Exercise material Block Start
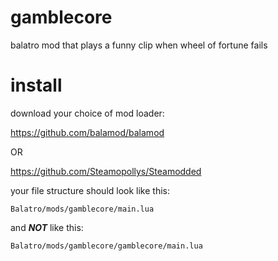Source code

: # gamblecore
 balatro mod that plays a funny clip when wheel of fortune fails

# install

download your choice of mod loader:

https://github.com/balamod/balamod

OR

https://github.com/Steamopollys/Steamodded

your file structure should look like this:

`Balatro/mods/gamblecore/main.lua`

and ***NOT*** like this:

`Balatro/mods/gamblecore/gamblecore/main.lua`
Exercise material Block End
Print the data once more without any change, skipping each picture.

Source code

: # gamblecore
 balatro mod that plays a funny clip when wheel of fortune fails

# install

download your choice of mod loader:

https://github.com/balamod/balamod

OR

https://github.com/Steamopollys/Steamodded

your file structure should look like this:

`Balatro/mods/gamblecore/main.lua`

and ***NOT*** like this:

`Balatro/mods/gamblecore/gamblecore/main.lua`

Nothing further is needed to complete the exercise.